# Breeding Cichlids



## Aymthest (Jul 6, 2005)

I have for several years been breeding other freshwater fish like gouramis, barbs and tetras. I have also bred the convict cichlid, but I am looking to further my boundries. If anyone has any ideas what kind of cichlid I could breed that would be challanging, but possible ( as in it has been done before, and has certain needs that need to be met in order for mating ). I am willing to spend around $500 dollars initailly on the fish. I already have several empty tanks. ( 75 gal, 55 gal, 40 gal, 25 gal) 
Thanks in advance


----------



## Chumpp_308 (Feb 19, 2005)

no offense to any of the members here but you should go to cichlid-forums.com and post that thread there, there are a lot more people there and they mainly deal with jsut cichlids, they know thier stuff. but just my opinion, i think breeding sum discuss would be pretty cool.


----------



## fishfreaks (Jan 19, 2005)

Chumpp_308 said:


> no offense to any of the members here but you should go to cichlid-forums.com and post that thread there, there are a lot more people there and they mainly deal with jsut cichlids, they know thier stuff. but just my opinion, i think breeding sum discuss would be pretty cool.

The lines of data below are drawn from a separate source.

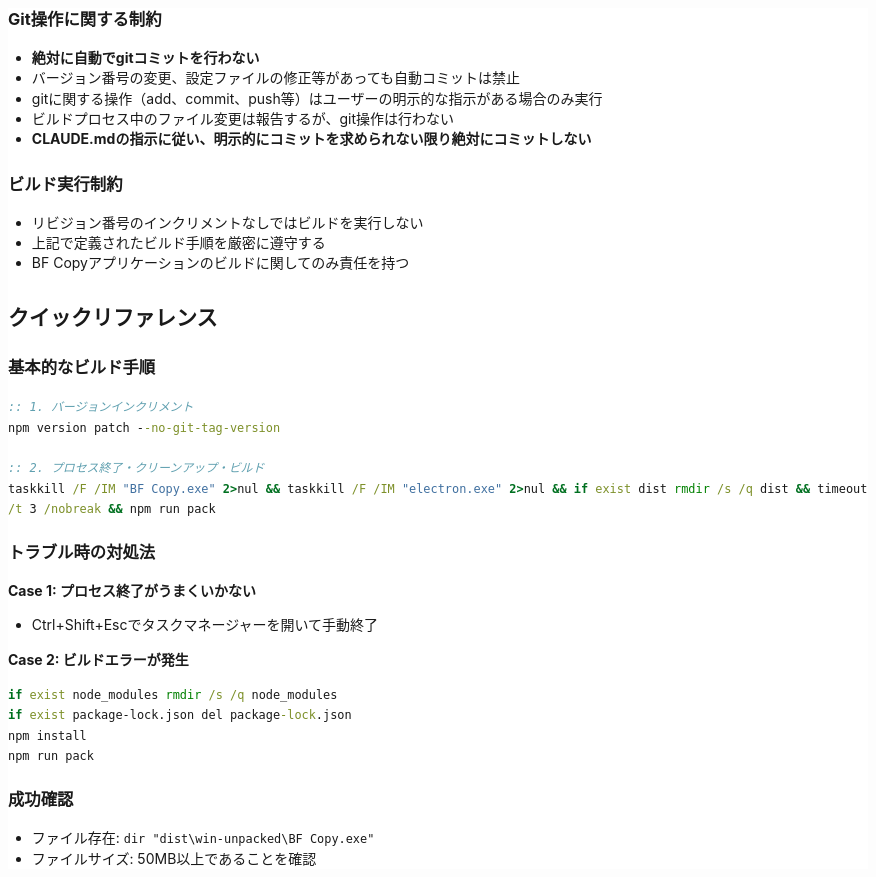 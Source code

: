 ### Git操作に関する制約
- **絶対に自動でgitコミットを行わない**
- バージョン番号の変更、設定ファイルの修正等があっても自動コミットは禁止
- gitに関する操作（add、commit、push等）はユーザーの明示的な指示がある場合のみ実行
- ビルドプロセス中のファイル変更は報告するが、git操作は行わない
- **CLAUDE.mdの指示に従い、明示的にコミットを求められない限り絶対にコミットしない**

### ビルド実行制約
- リビジョン番号のインクリメントなしではビルドを実行しない
- 上記で定義されたビルド手順を厳密に遵守する
- BF Copyアプリケーションのビルドに関してのみ責任を持つ

## クイックリファレンス

### 基本的なビルド手順
```cmd
:: 1. バージョンインクリメント
npm version patch --no-git-tag-version

:: 2. プロセス終了・クリーンアップ・ビルド
taskkill /F /IM "BF Copy.exe" 2>nul && taskkill /F /IM "electron.exe" 2>nul && if exist dist rmdir /s /q dist && timeout /t 3 /nobreak && npm run pack
```

### トラブル時の対処法

**Case 1: プロセス終了がうまくいかない**
- Ctrl+Shift+Escでタスクマネージャーを開いて手動終了

**Case 2: ビルドエラーが発生**
```cmd
if exist node_modules rmdir /s /q node_modules
if exist package-lock.json del package-lock.json
npm install
npm run pack
```

### 成功確認
- ファイル存在: `dir "dist\win-unpacked\BF Copy.exe"`
- ファイルサイズ: 50MB以上であることを確認
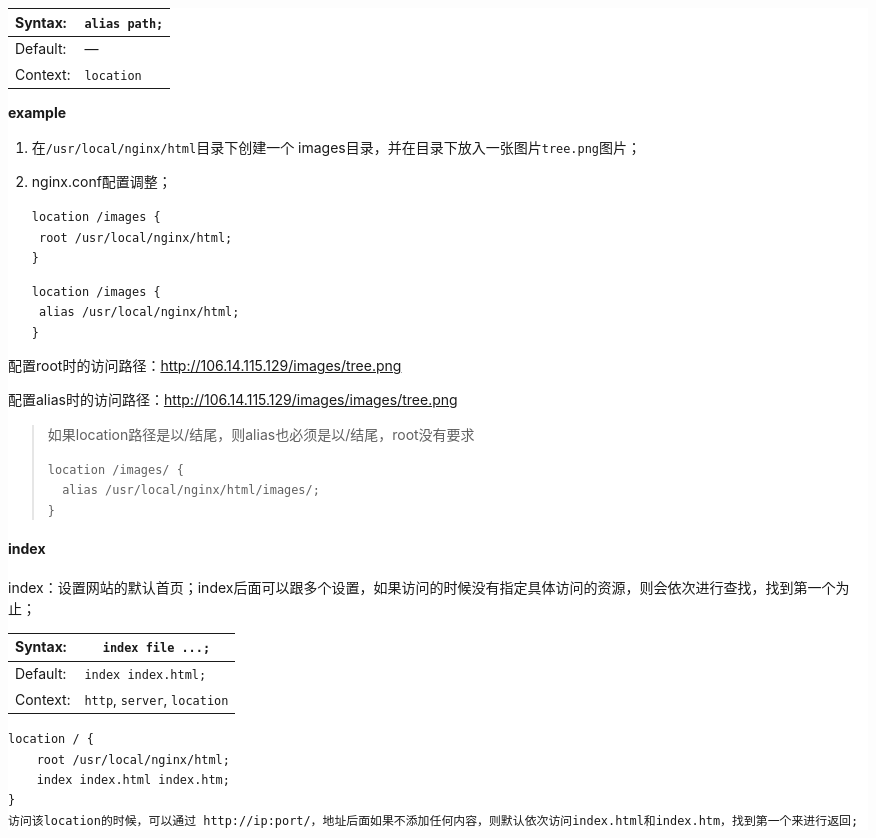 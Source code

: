 | Syntax:  | `alias path;` |
| :------- | ------------- |
| Default: | —             |
| Context: | `location`    |



**example**

1. 在`/usr/local/nginx/html`目录下创建一个 images目录，并在目录下放入一张图片`tree.png`图片；

2. nginx.conf配置调整；

   ```shell
   location /images {
   	root /usr/local/nginx/html;
   }
   ```

   ```shell
   location /images {
   	alias /usr/local/nginx/html;
   }
   ```

配置root时的访问路径：http://106.14.115.129/images/tree.png

配置alias时的访问路径：http://106.14.115.129/images/images/tree.png

>如果location路径是以/结尾，则alias也必须是以/结尾，root没有要求
>
>```shell
>location /images/ {
>	alias /usr/local/nginx/html/images/;
>}
>```



#### index

index：设置网站的默认首页；index后面可以跟多个设置，如果访问的时候没有指定具体访问的资源，则会依次进行查找，找到第一个为止；

| Syntax:  | `index file ...;`            |
| :------- | ---------------------------- |
| Default: | `index index.html;`          |
| Context: | `http`, `server`, `location` |

```shell
location / {
	root /usr/local/nginx/html;
	index index.html index.htm;
}
访问该location的时候，可以通过 http://ip:port/，地址后面如果不添加任何内容，则默认依次访问index.html和index.htm，找到第一个来进行返回;
```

some people here do know their stuff. cichlid man could anwser this thread with no problem :wink:


----------



## Lexus (Jan 19, 2005)

fishfreaks said:


> some people here do know their stuff. cichlid man could anwser this thread with no problem :wink:


Yes there are some very wise Cichlid people here.


----------



## AshleytheGreat (Jul 24, 2005)

Dont under-estimate the intelligence of the people on this forum.


----------



## Chumpp_308 (Feb 19, 2005)

i wasnt saying you guys dont know your stuff, im jsut saying theres a lot more people who specialice with chichlids on cichlid forums. believe me i know you guys know ur stuff, uve helped me out tuns of times in the past and im very grateful for it, this forum rocks.


----------



## IloveCichlids (Jul 11, 2005)

There is also alt of people who think they know something and they don't, I have run into alot of those too. I have been studying Zaire Blue Fronts. They seem like they would be a challenge.


----------



## blixem (Jun 13, 2005)

With what you currently have experience with, and the fact you want a challenge, I'd say try some S. American types. Water quality and softness is much more demanding to breed them than African rift lake types imho.


----------



## fishfreaks (Jan 19, 2005)

Chumpp_308 said:


> i wasnt saying you guys dont know your stuff, im jsut saying theres a lot more people who specialice with chichlids on cichlid forums. believe me i know you guys know ur stuff, uve helped me out tuns of times in the past and im very grateful for it, this forum rocks.


it's cool, i know what you mean, i was just making it clear that some people here do know their cichlids!


----------



## Lisachromis (Jan 19, 2005)

I guess it all depends on how difficult you want it to be. There's a large range of difficulty in breeding cichlids. Did you want to see breeding behaviour? Were you thinking of raising them for sale? There's lots of reasons to pick certain fish to breed.


----------



## Larry-T (Jan 18, 2005)

With tanks up to 75 gal, it would probably be worth breeding some of the very showy cichlids like Frontosa. You could also set up a colony of Tropheus moori. Some of the sand-sifters and other larger Tanganyikan types are very challenging, quite interesting, and very salable when you wind up with excess fry.

Our local cichlid club (www.capitalcichlids.com) has produced quite a variety and our club auctions are always interesting.


----------



## Cichlid Man (Jan 19, 2005)

Chump is right, there are a lot more people who answer cichlid questions on cichlidforums, but we try our best here at fishforums to answer as many questions as possibe. In answer to the first question, the best way to look at it is not what fish are good to breed, but oh, I like that fish let's see if I can have the patience to breed it. If you are prepared in spending about £400 like you said then by all means, try discus like already said. 
Personally the best fish I enjoy breeding are mbunas. If you can breed and raise discus to maturity, then you should be very proud and at the same time, you can make yourself known as a reputabe breeder that other fishkeepers can rely on for healthy stock, just in the same way I try my best to provide big colourful melanochromis to the trade.
Good luck whatever you decide. Cichlids have the most varied breeding habits and you should have a lot of fun breeding them. 
Cichlid man. (Super moderator)


----------